The gothic booth has become a stage for unscripted revelations, as guests like Karol G and Maggie Rogers share personal stories mid-show.
Rosalía has always treated pop performance as high ritual, and the Lux tour sharpens that instinct. Each night, before she performs the gut-punch track “La Perla,” a guest climbs into a gothic confessional booth and offers up a secret — usually about love, often about humiliation. It’s a strange, compelling hinge between choreography and unguarded talk.
Karol G used her moment in Los Angeles to describe a boyfriend who dodged his own birthday celebrations with increasingly elaborate excuses, then left her waiting at an airport for a trip that never happened. “It made me realize even more how much it had already become a pattern of lack of consideration,” she said, before adding a bichota twist: she walked away from the flight entirely. At Madison Square Garden, Maggie Rogers recalled making out with a New York Times journalist in an empty newsroom after a vintage-car pickup. Marcello Hernández, the SNL comedian, told a different kind of vanishing: a Valentine’s Day date that went from wine bought with a fake ID to him drinking alone on FaceTime with his mother.

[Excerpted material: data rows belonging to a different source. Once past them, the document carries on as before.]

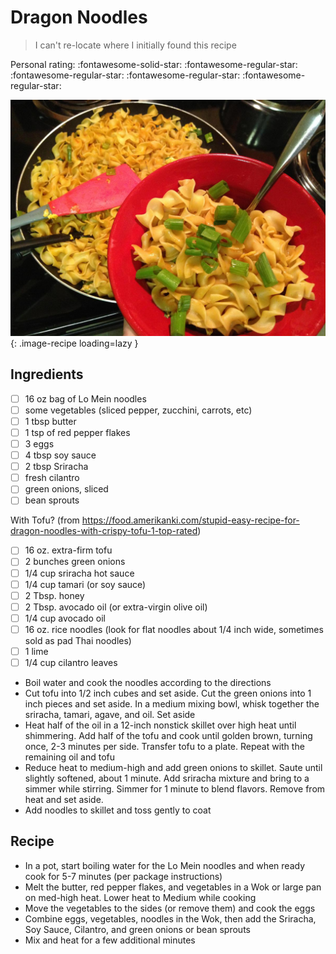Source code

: # Dragon Noodles

> I can't re-locate where I initially found this recipe

<!-- {cts} rating=1; (User can specify rating on scale of 1-5) -->

Personal rating: :fontawesome-solid-star: :fontawesome-regular-star: :fontawesome-regular-star: :fontawesome-regular-star: :fontawesome-regular-star:

<!-- {cte} -->

<!-- {cts} name_image=dragon_noodles.jpg; (User can specify image name) -->

![dragon_noodles.jpg](./dragon_noodles.jpg){: .image-recipe loading=lazy }

<!-- {cte} -->

## Ingredients

- [ ] 16 oz bag of Lo Mein noodles
- [ ] some vegetables (sliced pepper, zucchini, carrots, etc)
- [ ] 1 tbsp butter
- [ ] 1 tsp of red pepper flakes
- [ ] 3 eggs
- [ ] 4 tbsp soy sauce
- [ ] 2 tbsp Sriracha
- [ ] fresh cilantro
- [ ] green onions, sliced
- [ ] bean sprouts

With Tofu? (from https://food.amerikanki.com/stupid-easy-recipe-for-dragon-noodles-with-crispy-tofu-1-top-rated)

- [ ] 16 oz. extra-firm tofu
- [ ] 2 bunches green onions
- [ ] 1/4 cup sriracha hot sauce
- [ ] 1/4 cup tamari (or soy sauce)
- [ ] 2 Tbsp. honey
- [ ] 2 Tbsp. avocado oil (or extra-virgin olive oil)
- [ ] 1/4 cup avocado oil
- [ ] 16 oz. rice noodles (look for flat noodles about 1/4 inch wide, sometimes sold as pad Thai noodles)
- [ ] 1 lime
- [ ] 1/4 cup cilantro leaves

- Boil water and cook the noodles according to the directions
- Cut tofu into 1/2 inch cubes and set aside. Cut the green onions into 1 inch pieces and set aside. In a medium mixing bowl, whisk together the sriracha, tamari, agave, and oil. Set aside
- Heat half of the oil in a 12-inch nonstick skillet over high heat until shimmering. Add half of the tofu and cook until golden brown, turning once, 2-3 minutes per side. Transfer tofu to a plate. Repeat with the remaining oil and tofu
- Reduce heat to medium-high and add green onions to skillet. Saute until slightly softened, about 1 minute. Add sriracha mixture and bring to a simmer while stirring. Simmer for 1 minute to blend flavors. Remove from heat and set aside.
- Add noodles to skillet and toss gently to coat

## Recipe

- In a pot, start boiling water for the Lo Mein noodles and when ready cook for 5-7 minutes (per package instructions)
- Melt the butter, red pepper flakes, and vegetables in a Wok or large pan on med-high heat. Lower heat to Medium while cooking
- Move the vegetables to the sides (or remove them) and cook the eggs
- Combine eggs, vegetables, noodles in the Wok, then add the Sriracha, Soy Sauce, Cilantro, and green onions or bean sprouts
- Mix and heat for a few additional minutes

The confessions land because they’re presented without theatrical shielding. Rosalía doesn’t translate them into a moral — she simply listens, then slides into “La Perla,” a song about leaving a bad lover behind. What could feel like a forced gimmick becomes, instead, a display of ritualized empathy. The booth is a framing device, but the pain and absurdity inside it are real. In a tour built on religious imagery and exacting visual control, these raw monologues give each performance its own nerve.